Collection entries:
......
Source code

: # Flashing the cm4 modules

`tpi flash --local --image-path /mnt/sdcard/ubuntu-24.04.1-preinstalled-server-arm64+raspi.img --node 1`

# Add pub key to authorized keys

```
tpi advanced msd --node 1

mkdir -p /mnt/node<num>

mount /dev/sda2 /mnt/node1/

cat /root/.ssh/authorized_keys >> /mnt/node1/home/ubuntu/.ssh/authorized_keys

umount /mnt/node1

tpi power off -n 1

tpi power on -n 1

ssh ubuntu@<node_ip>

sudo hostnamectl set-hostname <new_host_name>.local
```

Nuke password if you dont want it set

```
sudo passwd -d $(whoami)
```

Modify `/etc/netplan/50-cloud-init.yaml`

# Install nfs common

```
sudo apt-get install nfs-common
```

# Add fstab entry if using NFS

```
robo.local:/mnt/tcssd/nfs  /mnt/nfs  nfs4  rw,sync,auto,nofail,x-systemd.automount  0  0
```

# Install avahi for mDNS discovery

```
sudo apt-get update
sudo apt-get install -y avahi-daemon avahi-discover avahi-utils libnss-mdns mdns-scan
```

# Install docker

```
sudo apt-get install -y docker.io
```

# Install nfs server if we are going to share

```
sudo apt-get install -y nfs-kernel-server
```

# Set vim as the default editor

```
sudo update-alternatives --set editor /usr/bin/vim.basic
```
......
What is needed
Each line from the one with "# Install docker" through the end of the records above should be written out exactly. No other line should appear.

Completed exercise
# Install docker

```
sudo apt-get install -y docker.io
```

# Install nfs server if we are going to share

```
sudo apt-get install -y nfs-kernel-server
```

# Set vim as the default editor

```
sudo update-alternatives --set editor /usr/bin/vim.basic
```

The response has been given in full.